Reproduce every line of the data, exactly and without its pictures.

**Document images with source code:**
-- -- --
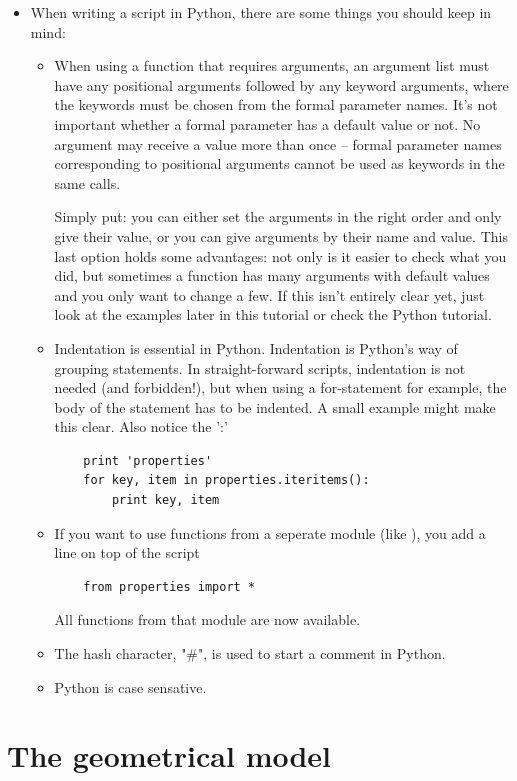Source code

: \begin{itemize}
\begin{itemize}
	\end{itemize}
\item When writing a script in Python, there are some things you should keep in mind:
	\begin{itemize}
	\item When using a function that requires arguments, an argument list must have any positional arguments followed by any keyword arguments, where the keywords must be chosen from the formal parameter names. It's not important whether a formal parameter has a default value or not. No argument may receive a value more than once -- formal parameter names corresponding to positional arguments cannot be used as keywords in the same calls. 

Simply put: you can either set the arguments in the right order and only give their value, or you can give arguments by their name and value. This last option holds some advantages: not only is it easier to check what you did, but sometimes a function has many arguments with default values and you only want to change a few.
If this isn't entirely clear yet, just look at the examples later in this tutorial or check the Python tutorial.
	\item Indentation is essential in Python. Indentation is Python's way of grouping statements. In straight-forward scripts, indentation is not needed (and forbidden!), but when using a for-statement for example, the body of the statement has to be indented. A small example might make this clear. Also notice the ':' 
\begin{verbatim}
	print 'properties'
	for key, item in properties.iteritems():
	    print key, item
\end{verbatim}
	\item If you want to use functions from a seperate module (like ), you add a line on top of the script
\begin{verbatim}
	from properties import *
\end{verbatim}
All functions from that module are now available.
	\item The hash character, "\#", is used to start a comment in Python.
	\item Python is case sensative.
	\end{itemize}
\end{itemize}


\section{The geometrical model}
\label{sec:geom}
-- -- --
**Solution:**
Source code

: \begin{itemize}
\begin{itemize}
	\end{itemize}
\item When writing a script in Python, there are some things you should keep in mind:
	\begin{itemize}
	\item When using a function that requires arguments, an argument list must have any positional arguments followed by any keyword arguments, where the keywords must be chosen from the formal parameter names. It's not important whether a formal parameter has a default value or not. No argument may receive a value more than once -- formal parameter names corresponding to positional arguments cannot be used as keywords in the same calls. 

Simply put: you can either set the arguments in the right order and only give their value, or you can give arguments by their name and value. This last option holds some advantages: not only is it easier to check what you did, but sometimes a function has many arguments with default values and you only want to change a few.
If this isn't entirely clear yet, just look at the examples later in this tutorial or check the Python tutorial.
	\item Indentation is essential in Python. Indentation is Python's way of grouping statements. In straight-forward scripts, indentation is not needed (and forbidden!), but when using a for-statement for example, the body of the statement has to be indented. A small example might make this clear. Also notice the ':' 
\begin{verbatim}
	print 'properties'
	for key, item in properties.iteritems():
	    print key, item
\end{verbatim}
	\item If you want to use functions from a seperate module (like ), you add a line on top of the script
\begin{verbatim}
	from properties import *
\end{verbatim}
All functions from that module are now available.
	\item The hash character, "\#", is used to start a comment in Python.
	\item Python is case sensative.
	\end{itemize}
\end{itemize}


\section{The geometrical model}
\label{sec:geom}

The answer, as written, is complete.